MATERIALS PROVIDED Block Start

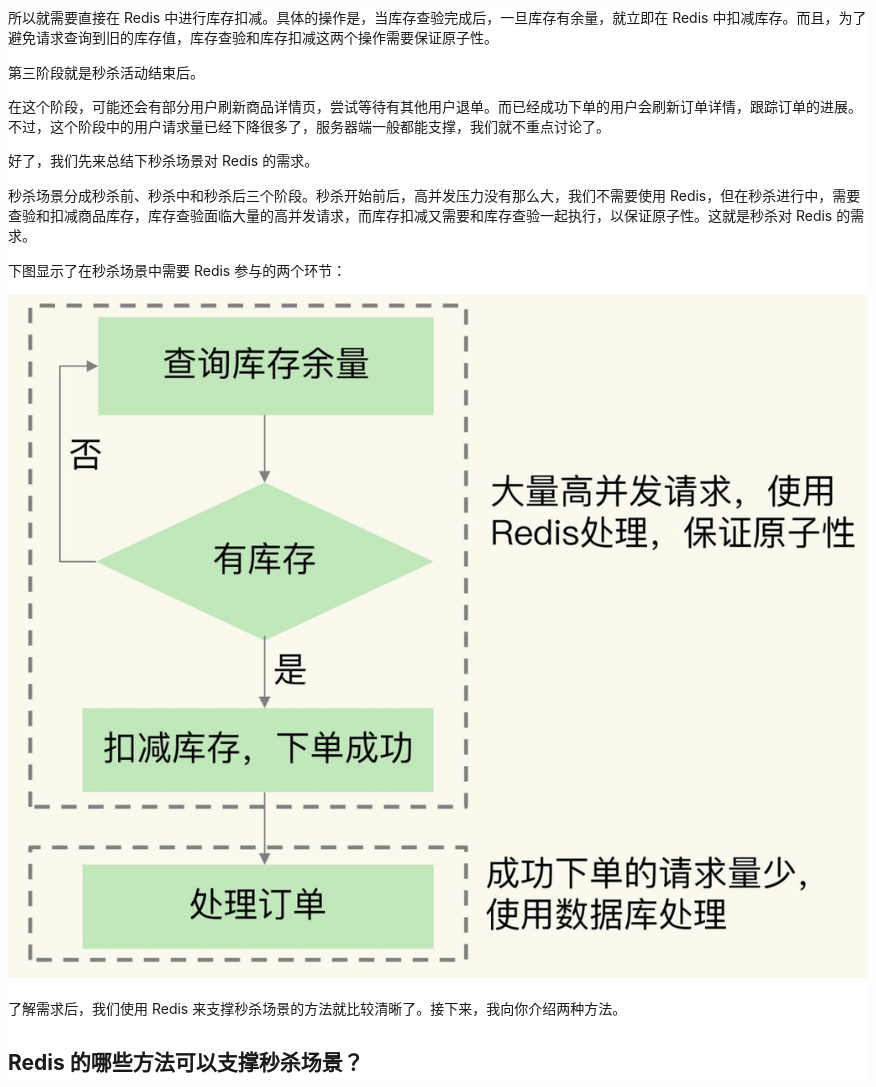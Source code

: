所以就需要直接在 Redis 中进行库存扣减。具体的操作是，当库存查验完成后，一旦库存有余量，就立即在 Redis 中扣减库存。而且，为了避免请求查询到旧的库存值，库存查验和库存扣减这两个操作需要保证原子性。

第三阶段就是秒杀活动结束后。

在这个阶段，可能还会有部分用户刷新商品详情页，尝试等待有其他用户退单。而已经成功下单的用户会刷新订单详情，跟踪订单的进展。不过，这个阶段中的用户请求量已经下降很多了，服务器端一般都能支撑，我们就不重点讨论了。

好了，我们先来总结下秒杀场景对 Redis 的需求。

秒杀场景分成秒杀前、秒杀中和秒杀后三个阶段。秒杀开始前后，高并发压力没有那么大，我们不需要使用 Redis，但在秒杀进行中，需要查验和扣减商品库存，库存查验面临大量的高并发请求，而库存扣减又需要和库存查验一起执行，以保证原子性。这就是秒杀对 Redis 的需求。

下图显示了在秒杀场景中需要 Redis 参与的两个环节：

![](images\秒杀场景中redis参与的环节.jpg)

了解需求后，我们使用 Redis 来支撑秒杀场景的方法就比较清晰了。接下来，我向你介绍两种方法。

## Redis 的哪些方法可以支撑秒杀场景？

MATERIALS PROVIDED Block End

== WORK REQUIRED ==
In the copy, include every entry above exactly and leave out each picture.

== EXERCISE RESPONSE ==
Source code

:所以就需要直接在 Redis 中进行库存扣减。具体的操作是，当库存查验完成后，一旦库存有余量，就立即在 Redis 中扣减库存。而且，为了避免请求查询到旧的库存值，库存查验和库存扣减这两个操作需要保证原子性。

第三阶段就是秒杀活动结束后。

在这个阶段，可能还会有部分用户刷新商品详情页，尝试等待有其他用户退单。而已经成功下单的用户会刷新订单详情，跟踪订单的进展。不过，这个阶段中的用户请求量已经下降很多了，服务器端一般都能支撑，我们就不重点讨论了。

好了，我们先来总结下秒杀场景对 Redis 的需求。

秒杀场景分成秒杀前、秒杀中和秒杀后三个阶段。秒杀开始前后，高并发压力没有那么大，我们不需要使用 Redis，但在秒杀进行中，需要查验和扣减商品库存，库存查验面临大量的高并发请求，而库存扣减又需要和库存查验一起执行，以保证原子性。这就是秒杀对 Redis 的需求。

下图显示了在秒杀场景中需要 Redis 参与的两个环节：

![](images\秒杀场景中redis参与的环节.jpg)

了解需求后，我们使用 Redis 来支撑秒杀场景的方法就比较清晰了。接下来，我向你介绍两种方法。

## Redis 的哪些方法可以支撑秒杀场景？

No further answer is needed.